Generally no one is surprised when a woman does not do what she told everyone she would do. No one says, “You’re an idiot” or “You’re a bad parent” etc. And women can change their mind four months later. Or ten. Or whatever. We are not surprised.
Parents should feel the same ability to waffle when it comes to homeschooling. It’s okay to be scared to be home with kids all day but be game to try it. Just like a new parent is scared to be home all day but they do it anyway. And parents should feel okay not having any idea what they’ll do with kids at home all day because a new parent has no idea what to do once the baby is home. It’s very disorienting.

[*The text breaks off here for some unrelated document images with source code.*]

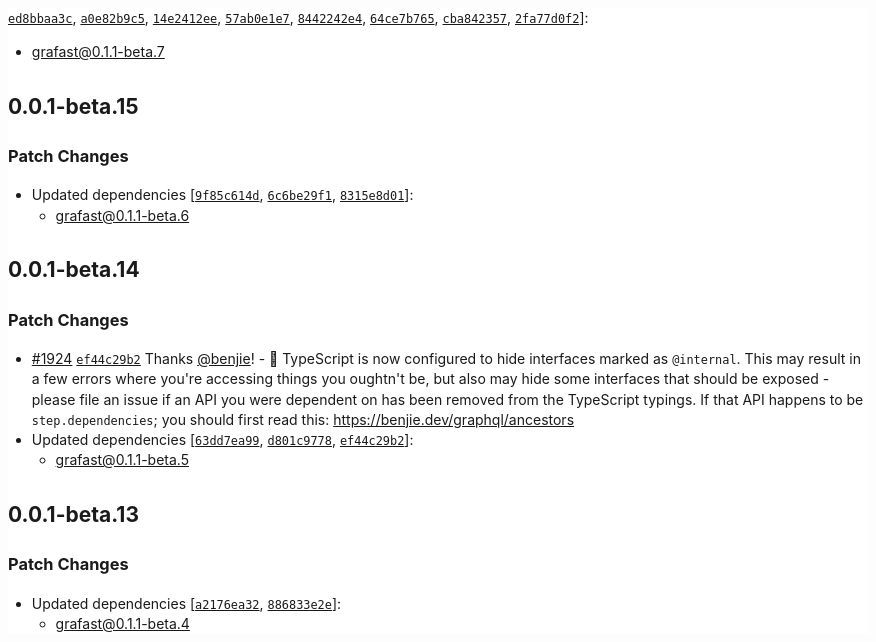   [`ed8bbaa3c`](https://github.com/graphile/crystal/commit/ed8bbaa3cd1563a7601ca8c6b0412633b0ea4ce9),
  [`a0e82b9c5`](https://github.com/graphile/crystal/commit/a0e82b9c5f4e585f1af1e147299cd07944ece6f8),
  [`14e2412ee`](https://github.com/graphile/crystal/commit/14e2412ee368e8d53abf6774c7f0069f32d4e8a3),
  [`57ab0e1e7`](https://github.com/graphile/crystal/commit/57ab0e1e72c01213b21d3efc539cd655d83d993a),
  [`8442242e4`](https://github.com/graphile/crystal/commit/8442242e43cac7d89ca0c413cf42c9fabf6f247f),
  [`64ce7b765`](https://github.com/graphile/crystal/commit/64ce7b7650530251aec38a51089da66f914c19b4),
  [`cba842357`](https://github.com/graphile/crystal/commit/cba84235786acbd77ade53bae7a3fba4a9be1eb7),
  [`2fa77d0f2`](https://github.com/graphile/crystal/commit/2fa77d0f237cdb98d3dafb6b5e4083a2c6c38673)]:
  - grafast@0.1.1-beta.7

## 0.0.1-beta.15

### Patch Changes

- Updated dependencies
  [[`9f85c614d`](https://github.com/graphile/crystal/commit/9f85c614d48dc745c5fed15333dbb75af7fddc88),
  [`6c6be29f1`](https://github.com/graphile/crystal/commit/6c6be29f12b24782c926b2bc62ed2ede09ac05de),
  [`8315e8d01`](https://github.com/graphile/crystal/commit/8315e8d01c118cebc4ebbc53a2f264b958b252ad)]:
  - grafast@0.1.1-beta.6

## 0.0.1-beta.14

### Patch Changes

- [#1924](https://github.com/graphile/crystal/pull/1924)
  [`ef44c29b2`](https://github.com/graphile/crystal/commit/ef44c29b24a1ad5a042ae1536a4546dd64b17195)
  Thanks [@benjie](https://github.com/benjie)! - 🚨 TypeScript is now configured
  to hide interfaces marked as `@internal`. This may result in a few errors
  where you're accessing things you oughtn't be, but also may hide some
  interfaces that should be exposed - please file an issue if an API you were
  dependent on has been removed from the TypeScript typings. If that API happens
  to be `step.dependencies`; you should first read this:
  https://benjie.dev/graphql/ancestors
- Updated dependencies
  [[`63dd7ea99`](https://github.com/graphile/crystal/commit/63dd7ea992d30ad711dd85a73a127484a0e35479),
  [`d801c9778`](https://github.com/graphile/crystal/commit/d801c9778a86d61e060896460af9fe62a733534a),
  [`ef44c29b2`](https://github.com/graphile/crystal/commit/ef44c29b24a1ad5a042ae1536a4546dd64b17195)]:
  - grafast@0.1.1-beta.5

## 0.0.1-beta.13

### Patch Changes

- Updated dependencies
  [[`a2176ea32`](https://github.com/graphile/crystal/commit/a2176ea324db0801249661b30e9c9d314c6fb159),
  [`886833e2e`](https://github.com/graphile/crystal/commit/886833e2e319f23d905d7184ca88fca701b94044)]:
  - grafast@0.1.1-beta.4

It’s okay to decide to homeschool and then decide you hate it. It’s okay to homeschool and decide you want to pay someone else to do it. These are all very common child-care decisions for babies. It’s a very common decision path for people coming to forks in the road over and over again – which is what parenting is.
This blog turns out to be my confessional about all the misguided steps I took while homeschooling my kids. The only sure-footed thing I did is spend my days with them. Every moment I spend with them is a good decision. Beyond that: Who knows?
The more confident you are in your parenting the more you will be able to make terrible decisions and own up to them and then try again. No one ever did a great job at something by doing it perfectly every time. It’s a process. You shouldn’t be scared to give homeschooling a try. Instead, you should be scared of being a parent who tries to make all perfect decisions all the time — those people will eventually find themselves very limited in what they can provide for their family.